* _WHAT YOU WILL DO_:
Exact repetition is the task: copy every entry below.
━━ WORKING DATA
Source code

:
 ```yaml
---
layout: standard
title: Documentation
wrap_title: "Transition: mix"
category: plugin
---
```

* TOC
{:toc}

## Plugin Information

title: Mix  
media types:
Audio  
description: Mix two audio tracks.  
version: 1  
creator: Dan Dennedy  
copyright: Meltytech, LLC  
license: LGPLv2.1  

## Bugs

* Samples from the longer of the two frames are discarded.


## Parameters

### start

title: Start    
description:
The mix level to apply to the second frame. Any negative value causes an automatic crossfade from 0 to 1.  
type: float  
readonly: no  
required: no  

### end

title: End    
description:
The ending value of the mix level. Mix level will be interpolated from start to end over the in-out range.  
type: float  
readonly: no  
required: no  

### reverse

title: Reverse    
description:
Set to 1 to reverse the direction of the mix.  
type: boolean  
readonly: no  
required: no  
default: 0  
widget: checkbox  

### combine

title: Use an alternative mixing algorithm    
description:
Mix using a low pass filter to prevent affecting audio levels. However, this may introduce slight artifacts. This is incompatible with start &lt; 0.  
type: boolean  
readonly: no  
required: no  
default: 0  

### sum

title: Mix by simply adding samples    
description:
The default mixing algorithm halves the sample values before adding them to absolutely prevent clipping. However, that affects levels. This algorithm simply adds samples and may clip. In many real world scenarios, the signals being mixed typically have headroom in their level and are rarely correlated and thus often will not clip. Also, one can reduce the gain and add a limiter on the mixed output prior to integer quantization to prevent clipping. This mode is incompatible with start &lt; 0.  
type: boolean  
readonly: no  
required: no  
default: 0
━━━━
* _SOLUTION FOR THIS PROBLEM_:
Source code

:
 ```yaml
---
layout: standard
title: Documentation
wrap_title: "Transition: mix"
category: plugin
---
```

* TOC
{:toc}

## Plugin Information

title: Mix  
media types:
Audio  
description: Mix two audio tracks.  
version: 1  
creator: Dan Dennedy  
copyright: Meltytech, LLC  
license: LGPLv2.1  

## Bugs

* Samples from the longer of the two frames are discarded.


## Parameters

### start

title: Start    
description:
The mix level to apply to the second frame. Any negative value causes an automatic crossfade from 0 to 1.  
type: float  
readonly: no  
required: no  

### end

title: End    
description:
The ending value of the mix level. Mix level will be interpolated from start to end over the in-out range.  
type: float  
readonly: no  
required: no  

### reverse

title: Reverse    
description:
Set to 1 to reverse the direction of the mix.  
type: boolean  
readonly: no  
required: no  
default: 0  
widget: checkbox  

### combine

title: Use an alternative mixing algorithm    
description:
Mix using a low pass filter to prevent affecting audio levels. However, this may introduce slight artifacts. This is incompatible with start &lt; 0.  
type: boolean  
readonly: no  
required: no  
default: 0  

### sum

title: Mix by simply adding samples    
description:
The default mixing algorithm halves the sample values before adding them to absolutely prevent clipping. However, that affects levels. This algorithm simply adds samples and may clip. In many real world scenarios, the signals being mixed typically have headroom in their level and are rarely correlated and thus often will not clip. Also, one can reduce the gain and add a limiter on the mixed output prior to integer quantization to prevent clipping. This mode is incompatible with start &lt; 0.  
type: boolean  
readonly: no  
required: no  
default: 0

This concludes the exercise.